Il problema è che negli ultimi 10 anni almeno a Bruxelles si è sostanzialmente abiurato alla missione istituzionale dell’Unione europea di creare un mercato veramente unico, sia sul fronte della normazione che nell’applicazione del carico fiscale. Un dato è esemplificativo di questa situazione: a dicembre 2024, erano pendenti solo 658 casi di violazione del mercato unico, il 6% in meno rispetto all’anno precedente e il 21% in meno rispetto al 2020. Nel 2023, la Commissione ha aperto solo 173 nuovi casi, un quarto del volume gestito un decennio prima.
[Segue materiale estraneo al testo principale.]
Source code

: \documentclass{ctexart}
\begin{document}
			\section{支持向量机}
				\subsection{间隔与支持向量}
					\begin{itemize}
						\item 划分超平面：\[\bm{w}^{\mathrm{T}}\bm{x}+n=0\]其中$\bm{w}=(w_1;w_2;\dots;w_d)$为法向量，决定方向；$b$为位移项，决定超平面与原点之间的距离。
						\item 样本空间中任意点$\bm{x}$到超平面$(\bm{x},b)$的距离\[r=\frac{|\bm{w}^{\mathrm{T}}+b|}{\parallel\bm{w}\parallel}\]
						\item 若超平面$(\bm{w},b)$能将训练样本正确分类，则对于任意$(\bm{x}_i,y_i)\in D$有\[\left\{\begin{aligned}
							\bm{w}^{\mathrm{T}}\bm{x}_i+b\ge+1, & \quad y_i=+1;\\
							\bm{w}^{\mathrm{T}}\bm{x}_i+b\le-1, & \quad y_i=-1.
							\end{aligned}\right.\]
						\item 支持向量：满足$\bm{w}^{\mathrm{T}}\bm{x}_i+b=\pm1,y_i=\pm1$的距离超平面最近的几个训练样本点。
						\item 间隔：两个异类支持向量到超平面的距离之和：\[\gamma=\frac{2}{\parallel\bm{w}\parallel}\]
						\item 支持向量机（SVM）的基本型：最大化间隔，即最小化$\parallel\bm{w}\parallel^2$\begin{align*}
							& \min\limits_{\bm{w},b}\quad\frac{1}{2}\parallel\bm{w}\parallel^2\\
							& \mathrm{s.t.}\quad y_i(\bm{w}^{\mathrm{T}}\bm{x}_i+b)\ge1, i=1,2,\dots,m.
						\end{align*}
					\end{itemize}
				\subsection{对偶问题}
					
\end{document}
La relazione annuale sull’applicazione delle norme per il 2023 indica solo 529 nuove procedure di infrazione in tutti i settori, in calo rispetto alle 1.347 del 2013. Un’analisi del Financial Times ha rilevato che le azioni formali per violazione del diritto dell’Ue avviate dalla Commissione contro i Paesi dell’Unione sono diminuite dell’80% nei primi tre anni della Commissione Von der Leyen, una Commissione che spesso è uscita dagli argini dei trattati come nel caso del piano di riarmo europeo. Parte della sua narrazione è proprio che l’Europa è altra cosa (deve per esempio occuparsi di politica internazionale e di difesa, che nessuno le ha delegato) rispetto all’Europa che i trattati e le prassi dei precedenti trent’anni hanno disegnato.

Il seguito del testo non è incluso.